When the Eastman School of Music opened its doors in 1921, it housed the largest and most lavish organ collection in the nation, befitting the interests of its founder, George Eastman. Mr. Eastman provided the School with opulent facilities and stellar faculty, creating an expansive vision for organ art and education in the 20th century. Over the years, the Eastman School has built on this vision by offering one of the most distinguished organ programs in the world. In keeping with this tradition of excellence, the Eastman School of Music has embarked on a long-range plan, the Eastman Rochester Organ Initiative (EROI), that will extend George Eastman’s vision into the 21st century.

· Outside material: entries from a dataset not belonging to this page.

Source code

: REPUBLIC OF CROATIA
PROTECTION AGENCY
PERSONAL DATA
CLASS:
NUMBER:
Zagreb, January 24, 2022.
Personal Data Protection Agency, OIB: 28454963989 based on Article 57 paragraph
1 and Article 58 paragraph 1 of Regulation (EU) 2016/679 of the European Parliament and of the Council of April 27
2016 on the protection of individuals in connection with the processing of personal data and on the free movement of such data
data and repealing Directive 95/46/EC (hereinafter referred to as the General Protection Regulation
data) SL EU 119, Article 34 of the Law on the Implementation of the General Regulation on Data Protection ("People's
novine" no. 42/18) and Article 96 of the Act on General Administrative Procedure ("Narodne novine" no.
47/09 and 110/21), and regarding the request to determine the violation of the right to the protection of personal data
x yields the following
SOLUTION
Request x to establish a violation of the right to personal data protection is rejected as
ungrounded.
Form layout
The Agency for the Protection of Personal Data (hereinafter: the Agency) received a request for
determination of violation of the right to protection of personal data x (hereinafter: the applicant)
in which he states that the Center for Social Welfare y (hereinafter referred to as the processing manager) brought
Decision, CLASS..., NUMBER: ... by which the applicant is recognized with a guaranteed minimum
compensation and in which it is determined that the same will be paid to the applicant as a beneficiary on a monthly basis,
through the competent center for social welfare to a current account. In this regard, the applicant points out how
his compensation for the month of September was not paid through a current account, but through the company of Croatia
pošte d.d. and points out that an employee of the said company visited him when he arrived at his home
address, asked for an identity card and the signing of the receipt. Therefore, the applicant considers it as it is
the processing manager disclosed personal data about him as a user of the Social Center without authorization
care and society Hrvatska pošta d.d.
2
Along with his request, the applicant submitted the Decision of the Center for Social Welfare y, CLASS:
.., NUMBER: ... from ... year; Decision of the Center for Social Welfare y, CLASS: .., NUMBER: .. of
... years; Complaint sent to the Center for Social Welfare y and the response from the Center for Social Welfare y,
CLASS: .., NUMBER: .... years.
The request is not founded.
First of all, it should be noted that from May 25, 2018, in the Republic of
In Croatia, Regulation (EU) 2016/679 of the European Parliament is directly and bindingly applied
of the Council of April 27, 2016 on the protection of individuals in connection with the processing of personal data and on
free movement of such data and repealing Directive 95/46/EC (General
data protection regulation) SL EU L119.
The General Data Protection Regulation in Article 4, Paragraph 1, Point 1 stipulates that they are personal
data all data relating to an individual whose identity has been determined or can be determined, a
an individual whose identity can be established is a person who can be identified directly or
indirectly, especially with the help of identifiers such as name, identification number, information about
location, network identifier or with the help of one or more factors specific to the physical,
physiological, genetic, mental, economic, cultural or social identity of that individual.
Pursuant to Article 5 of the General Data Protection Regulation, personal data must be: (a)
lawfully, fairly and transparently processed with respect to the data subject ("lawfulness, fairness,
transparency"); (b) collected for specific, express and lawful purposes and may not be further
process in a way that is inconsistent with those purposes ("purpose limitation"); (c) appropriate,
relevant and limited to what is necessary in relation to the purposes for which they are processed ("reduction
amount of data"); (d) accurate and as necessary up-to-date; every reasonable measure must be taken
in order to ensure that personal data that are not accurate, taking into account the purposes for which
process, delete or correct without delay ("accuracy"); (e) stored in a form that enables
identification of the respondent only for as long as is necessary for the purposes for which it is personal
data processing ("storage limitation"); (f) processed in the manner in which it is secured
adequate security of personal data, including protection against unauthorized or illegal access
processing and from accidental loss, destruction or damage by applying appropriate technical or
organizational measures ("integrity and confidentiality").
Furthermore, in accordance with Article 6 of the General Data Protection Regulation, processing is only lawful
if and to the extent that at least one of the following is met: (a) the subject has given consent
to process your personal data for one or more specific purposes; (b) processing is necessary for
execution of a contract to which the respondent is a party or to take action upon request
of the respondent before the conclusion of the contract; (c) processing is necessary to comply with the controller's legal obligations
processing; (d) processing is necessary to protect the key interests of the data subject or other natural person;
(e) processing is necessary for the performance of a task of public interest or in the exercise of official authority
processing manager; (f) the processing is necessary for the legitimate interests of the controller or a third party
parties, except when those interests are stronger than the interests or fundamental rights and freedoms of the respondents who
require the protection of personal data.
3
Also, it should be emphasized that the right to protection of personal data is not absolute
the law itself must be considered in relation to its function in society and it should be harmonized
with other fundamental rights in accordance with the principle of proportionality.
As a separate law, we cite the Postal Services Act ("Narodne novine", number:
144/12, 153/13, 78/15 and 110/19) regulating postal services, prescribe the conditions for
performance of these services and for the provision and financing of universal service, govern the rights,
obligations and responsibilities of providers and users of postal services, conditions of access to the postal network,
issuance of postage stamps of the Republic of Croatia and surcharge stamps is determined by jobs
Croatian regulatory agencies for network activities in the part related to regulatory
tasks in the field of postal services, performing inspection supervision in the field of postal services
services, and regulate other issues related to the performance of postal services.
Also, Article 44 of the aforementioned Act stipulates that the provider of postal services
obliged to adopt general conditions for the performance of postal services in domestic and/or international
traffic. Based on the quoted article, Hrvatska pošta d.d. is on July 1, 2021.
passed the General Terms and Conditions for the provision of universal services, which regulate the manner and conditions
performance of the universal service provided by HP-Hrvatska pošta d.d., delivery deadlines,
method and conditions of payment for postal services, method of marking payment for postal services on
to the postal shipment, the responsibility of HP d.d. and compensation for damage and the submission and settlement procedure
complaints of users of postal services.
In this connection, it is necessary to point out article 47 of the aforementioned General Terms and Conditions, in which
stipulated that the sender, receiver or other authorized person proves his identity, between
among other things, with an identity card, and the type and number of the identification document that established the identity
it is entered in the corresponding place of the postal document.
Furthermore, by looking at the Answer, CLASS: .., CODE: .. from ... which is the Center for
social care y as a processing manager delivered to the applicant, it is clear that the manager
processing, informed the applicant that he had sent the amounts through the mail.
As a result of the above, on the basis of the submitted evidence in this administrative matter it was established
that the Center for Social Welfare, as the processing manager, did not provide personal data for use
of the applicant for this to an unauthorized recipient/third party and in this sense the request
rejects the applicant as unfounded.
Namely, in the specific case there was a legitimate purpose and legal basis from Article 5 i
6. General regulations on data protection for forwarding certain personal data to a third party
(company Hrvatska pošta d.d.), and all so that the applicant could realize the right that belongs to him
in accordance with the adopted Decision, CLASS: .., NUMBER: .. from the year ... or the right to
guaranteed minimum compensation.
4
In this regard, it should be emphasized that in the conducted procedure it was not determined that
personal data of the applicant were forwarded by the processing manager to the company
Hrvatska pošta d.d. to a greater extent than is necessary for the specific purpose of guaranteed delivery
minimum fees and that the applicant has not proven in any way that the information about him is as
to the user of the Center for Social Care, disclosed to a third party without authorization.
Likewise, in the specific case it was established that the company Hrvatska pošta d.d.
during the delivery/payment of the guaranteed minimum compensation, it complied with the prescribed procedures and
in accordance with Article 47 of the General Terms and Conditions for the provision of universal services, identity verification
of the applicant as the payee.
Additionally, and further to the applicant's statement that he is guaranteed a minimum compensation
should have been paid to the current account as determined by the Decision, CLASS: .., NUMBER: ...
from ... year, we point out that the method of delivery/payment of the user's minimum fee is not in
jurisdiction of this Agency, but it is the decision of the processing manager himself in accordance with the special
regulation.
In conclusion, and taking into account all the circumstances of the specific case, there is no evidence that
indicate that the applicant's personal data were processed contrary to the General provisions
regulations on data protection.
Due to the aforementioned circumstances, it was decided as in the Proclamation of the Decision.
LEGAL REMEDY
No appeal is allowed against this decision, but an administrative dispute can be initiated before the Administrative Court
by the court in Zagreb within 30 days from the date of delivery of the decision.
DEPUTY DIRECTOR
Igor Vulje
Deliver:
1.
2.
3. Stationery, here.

With the aim of making Rochester a global center for organ performance, research, building, and preservation, the Eastman Rochester Organ Initiative of the Eastman School of Music is assembling a collection of new and historic organs unparalleled in North America. An incomparable teaching resource, this collection offers access to organs of diverse styles and traditions to talented young musicians from around the world. Tourists, scholars, and music lovers are drawn to Rochester to hear the varied sounds of these extraordinary instruments.
In its short twelve year history, EROI has completed an initial phase which has included the placement of four magnificent instruments in downtown Rochester. An historic Italian Baroque organ was installed in the University of Rochester’s Memorial Art Gallery in 2005. The Craighead-Saunders organ, closely modeled after a Lithuanian organ built by Casparini in 1776, was constructed and installed in Christ Church in 2008, in cooperation with the Episcopal Diocese of Rochester. Eastman also owns two vintage 19th century American instruments, an 1898 Hook and Hastings Organ housed in St. Mary’s Church, and an 1893 Hook and Hastings Organ restored and installed in the choir chamber of Christ Church in the summer of 2012. The EROI Project continues to work towards expanding the collection of high-quality organs in the Rochester area. The next phase of the project includes the construction of a new French Symphonic Organ modeled on Aristide Cavaillé-Coll’s late 19th century instruments, renovation of the historic E.M. Skinner organ housed in the Eastman School’s Kilbourn Hall, and the restoration and replacement of the School’s fourteen practice organs.
A central component of the EROI Project is outreach and education. Even-numbered year in autumn, EROI presents the EROI Festival, an international academic conference that features the collection of instruments in Rochester. The event has grown from humble beginnings into one of the premier organ conferences in the world. In addition, EROI sponsors Eastman student community concerts at local churches throughout the academic year.